- ''hırsız gireceği evi bilir''. yıllardır bizimkilerden duyduğum laf. bunu söylerken o kadar eminler ki sanırsın evde hiç bi s.kim yok. hedef göstermiş gibi olmayayım da. ben hırsız olsam bizim eve tereddütsüz girerim.
- millette para var a.q.
- küçükkene çatıdan çatıya geçmekten aldığım zevki kelimelerle?! ifade etmem namümkün kardeşim. o kadar zevkli idiki sankit yeni bi kıta keşfeden kaşif gibi hissettiğimi hatırlıyorum. yer yer ekseriyetle tuğlaların çatlamış, kırılmış yerlerine ayaklarını geçirir tırmanır yer yer de, yapılaşmanın hızlandığı neredeyse her yerde inşaat halinde yapıların olduğu bi dönem olması hasebiylede her evin çatısında yığılı kum olurdu, evlerin önündaki yığılı kumları zaten belirtmeme gerek yok, birinci ikinci kattan kuma atlar bi binadan diğer bi binaya transfer olurdum. tabi bazen bi kaç kat yüksekliğinde bi yerden atladığın için izlediğin güzargahtan geri dönemeye biliyordun mecburen mahrum kaldığın evin merdivenleri kullanarak sokakla buluşmayı amaçlardın lakin bu amaca ulaşırken sorunlar yaşamıyorda değildi hani. merdivenlerden aşağı koşar adım inerken karşılaştığın bina sakininden yediğin piç kuruları, sik kırığı mı var lan götünüzde serzenişleriyle muhatap olur kahta göte yenilen tepikle sokakla buluşurdun.

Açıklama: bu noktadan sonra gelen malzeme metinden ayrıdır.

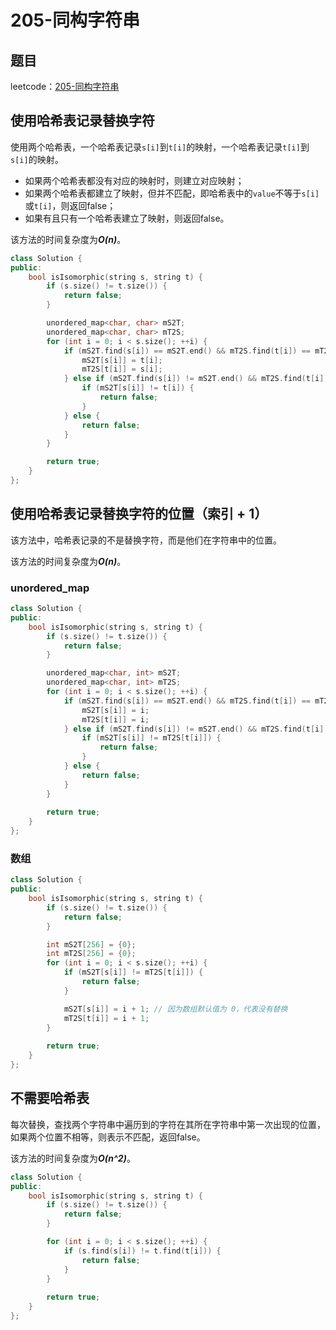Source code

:# 205-同构字符串

## 题目

leetcode：[205-同构字符串](https://leetcode-cn.com/problems/isomorphic-strings/)

## 使用哈希表记录替换字符

使用两个哈希表，一个哈希表记录`s[i]`到`t[i]`的映射，一个哈希表记录`t[i]`到`s[i]`的映射。

- 如果两个哈希表都没有对应的映射时，则建立对应映射；
- 如果两个哈希表都建立了映射，但并不匹配，即哈希表中的`value`不等于`s[i]`或`t[i]`，则返回false；
- 如果有且只有一个哈希表建立了映射，则返回false。

该方法的时间复杂度为***O(n)***。

```c++
class Solution {
public:
    bool isIsomorphic(string s, string t) {
        if (s.size() != t.size()) {
            return false;
        }

        unordered_map<char, char> mS2T;
        unordered_map<char, char> mT2S;
        for (int i = 0; i < s.size(); ++i) {
            if (mS2T.find(s[i]) == mS2T.end() && mT2S.find(t[i]) == mT2S.end()) { // 没有替换过
                mS2T[s[i]] = t[i];
                mT2S[t[i]] = s[i];
            } else if (mS2T.find(s[i]) != mS2T.end() && mT2S.find(t[i]) != mT2S.end()) {
                if (mS2T[s[i]] != t[i]) {
                    return false;
                }
            } else {
                return false;
            }
        }

        return true;
    }
};
```

## 使用哈希表记录替换字符的位置（索引 + 1）

该方法中，哈希表记录的不是替换字符，而是他们在字符串中的位置。

该方法的时间复杂度为***O(n)***。

### unordered_map

```c++
class Solution {
public:
    bool isIsomorphic(string s, string t) {
        if (s.size() != t.size()) {
            return false;
        }

        unordered_map<char, int> mS2T;
        unordered_map<char, int> mT2S;
        for (int i = 0; i < s.size(); ++i) {
            if (mS2T.find(s[i]) == mS2T.end() && mT2S.find(t[i]) == mT2S.end()) {
                mS2T[s[i]] = i;
                mT2S[t[i]] = i;
            } else if (mS2T.find(s[i]) != mS2T.end() && mT2S.find(t[i]) != mT2S.end()) {
                if (mS2T[s[i]] != mT2S[t[i]]) {
                    return false;
                }
            } else {
                return false;
            }
        }
        
        return true;
    }
};
```

### 数组

```c++
class Solution {
public:
    bool isIsomorphic(string s, string t) {
        if (s.size() != t.size()) {
            return false;
        }

        int mS2T[256] = {0};
        int mT2S[256] = {0};
        for (int i = 0; i < s.size(); ++i) {
            if (mS2T[s[i]] != mT2S[t[i]]) {
                return false;
            }

            mS2T[s[i]] = i + 1; // 因为数组默认值为 0，代表没有替换
            mT2S[t[i]] = i + 1;
        }
        
        return true;
    }
};
```

## 不需要哈希表

每次替换，查找两个字符串中遍历到的字符在其所在字符串中第一次出现的位置，如果两个位置不相等，则表示不匹配，返回false。

该方法的时间复杂度为***O(n^2)***。

```c++
class Solution {
public:
    bool isIsomorphic(string s, string t) {
        if (s.size() != t.size()) {
            return false;
        }

        for (int i = 0; i < s.size(); ++i) {
            if (s.find(s[i]) != t.find(t[i])) {
                return false;
            }
        }
        
        return true;
    }
};
```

- parmaklara bulanan, bulaşan puding, dondurma vs. gibi bişii yaladıktan sonra, o yalanan parmaaa bi koklada ne demek isitiyo genç adam enikonu bi anla.

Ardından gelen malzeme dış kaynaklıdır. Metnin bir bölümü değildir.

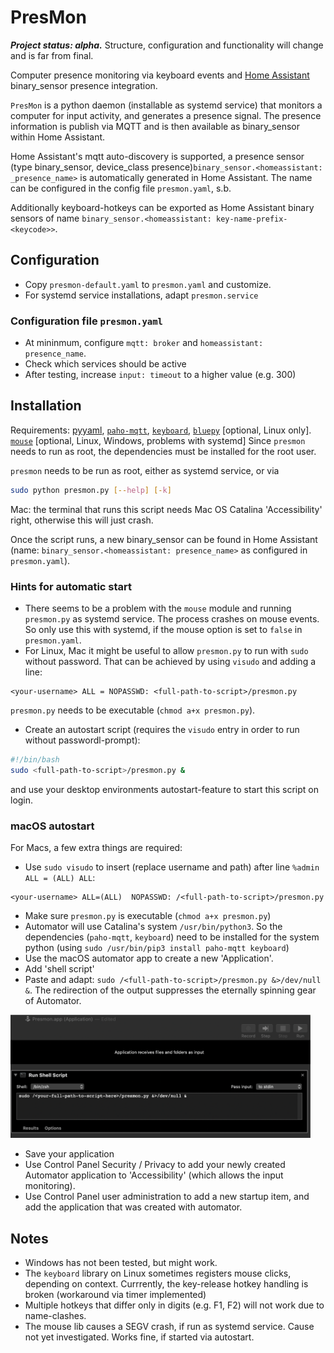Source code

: # PresMon

***Project status: alpha.*** Structure, configuration and functionality will change and is far from final.

Computer presence monitoring via keyboard events and [Home Assistant](https://www.home-assistant.io/) binary_sensor presence integration.

`PresMon` is a python daemon (installable as systemd service) that monitors a computer for input activity, and generates a presence signal. The presence information is publish via MQTT and is then available as binary_sensor within Home Assistant.

Home Assistant's mqtt auto-discovery is supported, a presence sensor (type binary_sensor, device_class presence)`binary_sensor.<homeassistant: _presence_name>` is automatically generated in Home Assistant. The name can be configured in the config file `presmon.yaml`, s.b.

Additionally keyboard-hotkeys can be exported as Home Assistant binary sensors of name `binary_sensor.<homeassistant: key-name-prefix-<keycode>>`.

## Configuration

* Copy `presmon-default.yaml` to `presmon.yaml` and customize.
* For systemd service installations, adapt `presmon.service`

### Configuration file `presmon.yaml`

* At mininmum, configure `mqtt: broker` and `homeassistant: presence_name`. 
* Check which services should be active
* After testing, increase `input: timeout` to a higher value (e.g. 300)

## Installation

Requirements: [pyyaml](https://pypi.org/project/PyYAML/), [`paho-mqtt`](https://pypi.org/project/paho-mqtt/), [`keyboard`](https://pypi.org/project/keyboard/), [`bluepy`](https://github.com/IanHarvey/bluepy) [optional, Linux only]. [`mouse`](https://github.com/boppreh/mouse) [optional, Linux, Windows, problems with systemd] Since `presmon` needs to run as root, the dependencies must be installed for the root user.

`presmon` needs to be run as root, either as systemd service, or via

```bash
sudo python presmon.py [--help] [-k]
```

Mac: the terminal that runs this script needs Mac OS Catalina 'Accessibility' right, otherwise this will just crash.

Once the script runs, a new binary_sensor can be found in Home Assistant (name: `binary_sensor.<homeassistant: presence_name>` as configured in `presmon.yaml`).

### Hints for automatic start

* There seems to be a problem with the `mouse` module and running `presmon.py` as systemd service. The process crashes on mouse events. So only use this with systemd, if the mouse option is set to `false` in `presmon.yaml`.
* For Linux, Mac it might be useful to allow `presmon.py` to run with `sudo` without password. That can be achieved by using `visudo` and adding a line: 

```
<your-username> ALL = NOPASSWD: <full-path-to-script>/presmon.py
```

`presmon.py` needs to be executable (`chmod a+x presmon.py`).
* Create an autostart script (requires the `visudo` entry in order to run without passwordl-prompt):

```bash
#!/bin/bash
sudo <full-path-to-script>/presmon.py &
```

and use your desktop environments autostart-feature to start this script on login.

### macOS autostart

For Macs, a few extra things are required:

* Use `sudo visudo` to insert (replace username and path) after line `%admin      ALL = (ALL) ALL`:

```
<your-username> ALL=(ALL)  NOPASSWD: /<full-path-to-script>/presmon.py
```

* Make sure `presmon.py` is executable (`chmod a+x presmon.py`)
* Automator will use Catalina's system `/usr/bin/python3`. So the dependencies (`paho-mqtt`, `keyboard`) need
to be installed for the system python (using `sudo /usr/bin/pip3 install paho-mqtt keyboard`)
* Use the macOS automator app to create a new 'Application'.
* Add 'shell script'
* Paste and adapt: `sudo /<full-path-to-script>/presmon.py &>/dev/null &`. The redirection of the output suppresses the eternally spinning gear of Automator.

<img src="https://github.com/domschl/PresMon/blob/master/Resources/Automator.png" width="480" />

* Save your application
* Use Control Panel Security / Privacy to add your newly created Automator application to 'Accessibility' (which allows the input monitoring).
* Use Control Panel user administration to add a new startup item, and add the application that was created with automator. 

## Notes

* Windows has not been tested, but might work.
* The `keyboard` library on Linux sometimes registers mouse clicks, depending on context. Currrently, the key-release hotkey handling is broken (workaround via timer implemented)
* Multiple hotkeys that differ only in digits (e.g. F1, F2) will not work due to name-clashes.
* The mouse lib causes a SEGV crash, if run as systemd service. Cause not yet investigated. Works fine, if started via autostart.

- bi iki gün dişleri fırçalamazken, ağzı açıp işaret ve baş parmaa üst dudağın ortasından alt dudağa doğru götürmek ve bu işaret ve baş parmaa koklamak, yalanan parmak kokusuna beş çeker.

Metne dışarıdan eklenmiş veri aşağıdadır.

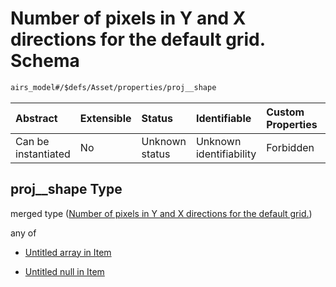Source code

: # Number of pixels in Y and X directions for the default grid. Schema

```txt
airs_model#/$defs/Asset/properties/proj__shape
```



| Abstract            | Extensible | Status         | Identifiable            | Custom Properties | Additional Properties | Access Restrictions | Defined In                                                                |
| :------------------ | :--------- | :------------- | :---------------------- | :---------------- | :-------------------- | :------------------ | :------------------------------------------------------------------------ |
| Can be instantiated | No         | Unknown status | Unknown identifiability | Forbidden         | Allowed               | none                | [model.schema.json\*](../../out/model.schema.json "open original schema") |

## proj\_\_shape Type

merged type ([Number of pixels in Y and X directions for the default grid.](model-defs-asset-properties-number-of-pixels-in-y-and-x-directions-for-the-default-grid.md))

any of

*   [Untitled array in Item](model-defs-asset-properties-number-of-pixels-in-y-and-x-directions-for-the-default-grid-anyof-0.md "check type definition")

*   [Untitled null in Item](model-defs-asset-properties-number-of-pixels-in-y-and-x-directions-for-the-default-grid-anyof-1.md "check type definition")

- casio saat kullanmak farz mı lan bize ki herkes bi ara, bi arada olsa özellikle hesap makinalı olanlarını kullandı.
- balık tutmaktan ziyade balık tutmaya çalışmayı seviyorum ben şahsen. balık tutmaksa amacım ne kendimi sıkıntıya sokacam anam bacım. zaten tutulmuşları var bi yerlerde. bu tutulmuş olanların satıldığı çarşılar bile var yaa gider ordan tedarik ederim neme gerek. balık tutmaya çalışırken balık tutarsam da iyi olur helbet ehehe.
- muhatabının hoşuna gitmediğini hissettiğin bi iki çift lafın ardından elimizi, suratı beş karış olmuş adeta mahkeme duvarına dönmüş olan muhatabımızın omzuna götürürek bunun bi şaka olduğunun altının çizilmesi istemsiz kas hareketi gibi bişidir. önüne geçmemiz namümkündür.
- her yerde insanlar var bi uyum sorunu yaşaman normal dedim bi arkadaşıma, kıçı başı belli olmayan bi konunun ardından. pişmanım.
- metroya, tramvaya binen bi çok insanda indikten sonra ''acelem yetişmem gereken yerler var'' edalı koşuşturmasının ne anlamı olabilir ki. metroyu tramvayı terk eder iken koşuşturan adam otobüsten minibüsten indikten sonra hiç bi tip triplere girmediği düşünüyorum açıkçası. sankit seyahat edilen araç ne kadar hızlıysa seyahat sona erdikten sonrada o kadar hızlı olay mahalini terketmek gerekiyomuş gibi. e o vakit uçaktan inen her kimse koşar adım hatta koşarak limanı terketmesi gerekmez mi? kuruntularıma bakar mısın?